Ross Clark Ross Clark

Why is the coronavirus mortality rate so much lower in Germany?

Temperature checks on the German-Polish border (Credit: Getty)

Is there something about being Germany which protects the body against coronavirus Covid-19? Probably not, I would guess. In which case why do the latest figures from the Robert Koch Institute show that the country has a case fatality rate (CFR) of 0.3 per cent, while the World Health Organisation (WHO) figures from Italy seem to show a CFR of 9 per cent? To say there is a vast gulf between those figures is an understatement. If nine per cent of people who catch Covid-19 are going to die from it we are facing a calamity beyond parallel in the modern world. If only 0.3 per cent of people who catch it die from it, this pandemic may yet turn out to be no worse than seasonal flu, which as I have explained here before is estimated by the US Centers for Disease Control to kill between 291,000 and 646,000 people a year without the world really noticing. According to John Hopkins University, which is collating fatalities data, 15,308 have died to date.

So which is closer to the real situation, Italy’s experience or Germany’s? Various theories have been put forward for Germany’s low death rate: for example that many of those who have tested positive for Covid-19 are young people who had returned from skiing holidays in Italy. The age profile for those who have tested positive in Germany is certainly much lower than in Italy: a median of 46-years-old as opposed to 63 in Italy. Some have expressed the fear that young German skiers will slowly infect their parents and grandparents’ generation, and that the death rate will steadily rise as the disease works its way through more vulnerable elderly people.

The main difference between Germany and Italy lies in those countries’ respective attitudes towards testing

Germany is almost certainly behind Italy in this epidemic. But the main difference between Germany and Italy lies in those countries’ respective attitudes towards testing. Germany has carried out far more enthusiastic testing of the general population – there does not seem to be a central figure for this, but the German Doctors’ Association has estimated that 200,000 people across the country have been tested. In Britain, it is 64,000 people. On the other hand, German hospitals do not routinely test for the presence of coronavirus in patients who are dying or who have died of other diseases. Italy, by contrast, is performing posthumous coronavirus tests on patients whose deaths might otherwise have been attributed to other causes.

This matters hugely to the Case Fatality Rate for each country. As explained here before, CFR is not to be confused with the genuine Mortality Rate. The former is simply the number of deaths divided by the number of recorded cases. The latter is the number of deaths divided by the actual number of people who have been infected by the disease. Trouble is, nobody knows the latter figure because no country has tested its entire population to see who has or has had the disease. What we do know is that large numbers of people who have been confirmed as having the disease only have mild symptoms – 45 per cent according to Italy’s National Institute for Health. One in 10 have no symptoms at all. There must be many others who have been infected but haven’t been tested and therefore who do now show up as confirmed cases.

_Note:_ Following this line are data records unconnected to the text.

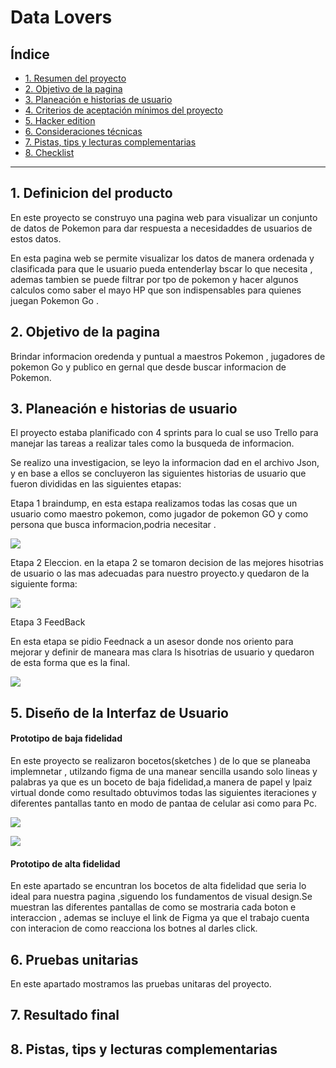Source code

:# Data Lovers

## Índice


* [1. Resumen del proyecto](#1-resumen-del-proyecto)
* [2. Objetivo de la pagina](#2-objetivo-de-la-pagina)
* [3. Planeación e historias de usuario](#3-Planeación-e-historias-de-usuario)
* [4. Criterios de aceptación mínimos del proyecto](#4-criterios-de-aceptación-mínimos-del-proyecto)
* [5. Hacker edition](#5-Diseño-de-la-Interfaz-de-Usuario)
* [6. Consideraciones técnicas](#6-Pruebas-unitarias)
* [7. Pistas, tips y lecturas complementarias](#7-Resultado-final)
* [8. Checklist](#8-checklist)

***




## 1. Definicion del producto

En este proyecto se construyo una pagina web para visualizar un conjunto de datos 
de Pokemon para dar respuesta a necesidaddes de usuarios de estos datos. 

En esta pagina web se permite visualizar los datos de manera ordenada y clasificada 
para que le usuario pueda entenderlay bscar lo que necesita , ademas tambien se
puede filtrar por tpo de pokemon y hacer algunos calculos como saber el mayo HP 
que son indispensables para quienes juegan Pokemon Go .

## 2. Objetivo de la pagina 

Brindar informacion oredenda y puntual a maestros Pokemon , jugadores de pokemon Go
 y publico en gernal que desde buscar informacion de Pokemon.

## 3. Planeación e historias de usuario
El proyecto estaba planificado con 4 sprints para lo cual se uso Trello
para manejar las tareas a realizar tales como la busqueda de informacion.

Se realizo una investigacion, se leyo la informacion dad en el archivo Json,
y en base a ellos se concluyeron las siguientes historias de usuario que 
fueron divididas en las siguientes etapas:

Etapa 1 braindump,
en esta estapa realizamos todas las cosas que un usuario como maestro pokemon, 
como jugador de pokemon GO y como persona que busca informacion,podria necesitar .


![](src/imagenes/ETAPA1hu.png)



Etapa 2 Eleccion.
en la etapa 2 se tomaron decision de las mejores hisotrias de usuario o las mas 
adecuadas para nuestro proyecto.y quedaron de la siguiente forma:

![](src/imagenes/etapa2.png)



Etapa 3 FeedBack

En esta etapa se pidio Feednack a un asesor donde nos oriento para mejorar
y definir de maneara mas clara ls hisotrias de usuario y quedaron de esta
forma que es la final.

![](src/imagenes/etapa3.png)






## 5. Diseño de la Interfaz de Usuario


#### Prototipo de baja fidelidad

En este proyecto se realizaron bocetos(sketches ) de lo que se planeaba implemnetar ,
utilzando figma de una manear sencilla usando solo lineas y palabras ya que es un 
boceto de baja fidelidad,a manera de papel y lpaiz virtual donde como resultado obtuvimos
todas las siguientes iteraciones y diferentes pantallas tanto en modo de pantaa de celular
asi como para Pc.

![](src/imagenes/bajacel1.png)


![](src/imagenes/bajapc1.png)



#### Prototipo de alta fidelidad

En este apartado se encuntran los bocetos de alta fidelidad que seria lo ideal para
nuestra pagina ,siguendo los fundamentos de visual design.Se muestran las diferentes
pantallas de como se mostraria cada boton e interaccion , ademas se incluye el link de
Figma ya que el trabajo cuenta con interacion de como reacciona los botnes al darles click.








## 6. Pruebas unitarias
En este apartado mostramos las pruebas unitaras del proyecto.

## 7. Resultado final 



## 8. Pistas, tips y lecturas complementarias


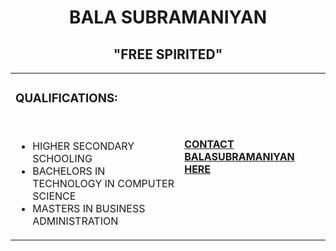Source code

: 

<html lang="en" dir="ltr">
  <head>
    <meta charset="utf-8">
    <title>BALASUBRAMANIYAN PERSONAL BLOG</title>
  </head>
  <body>
    <h1 align=center>BALA SUBRAMANIYAN</h1>
    <h2 align=center>"FREE SPIRITED"</h2>
    <table cellspaciMANIYAN,CEO AND FOUNDER OF DAMNIT FILMOTAINMENT</h4></td>
          <td><h3>QUALIFICATIONS:</h3><br>
          <ul>
            <li>HIGHER SECONDARY SCHOOLING</li>
            <li>BACHELORS IN TECHNOLOGY IN COMPUTER SCIENCE</li>
            <li>MASTERS IN BUSINESS ADMINISTRATION</li>
          </ul></td>
          <td><img src="https://pbs.twimg.com/profile_images/1117701700360581126/4p020QBx_400x400.jpg" alt=""><br>
          <h4><a href="CONTACT BALA.html">CONTACT BALASUBRAMANIYAN HERE</a></h4></td>
      </tr>
    </table>





  </body>
</html>

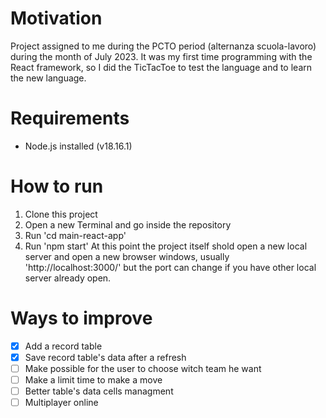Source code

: # Motivation
Project assigned to me during the PCTO period (alternanza scuola-lavoro) during the month of July 2023. It was my first time programming with the React framework, so I did the TicTacToe to test the language and to learn the new language.
# Requirements
- Node.js installed (v18.16.1)
# How to run
1. Clone this project
2. Open a new Terminal and go inside the repository
3. Run 'cd main-react-app'
4. Run 'npm start'
At this point the project itself shold open a new local server and open a new browser windows, usually 'http://localhost:3000/' but the port can change if you have other local server already open.
# Ways to improve
- [X] Add a record table
- [X] Save record table's data after a refresh
- [ ] Make possible for the user to choose witch team he want
- [ ] Make a limit time to make a move
- [ ] Better table's data cells managment
- [ ] Multiplayer online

It stands to reason that the more people who are tested, the more accurate a picture we will have of the mortality rate, the transmission rate and other metrics which will determine the eventual path of this pandemic. To underline the uncertainties behind the data from which policy is currently being made, the Royal Society of Hygiene and Tropical Medicine the other day estimated the number of people in Britain who already have or have had Covid-19 at between 6,000 and 23 million. That is a pretty broad spread with hugely different implications. If only 6,000 have the disease in Britain, socially-distancing the population or locking down society might have a purpose. If 23 million have the disease, it is pointless – it already has ripped its way through the population but without killing more than a tiny percentage.

What we really need is a huge effort to test a large randomised sample of the population to see how widespread the infection is. Hopefully, that will soon happen. But in the meantime, I am minded to think that the more accurate picture of Covid-19 comes from the country which has conducted the most tests: Germany.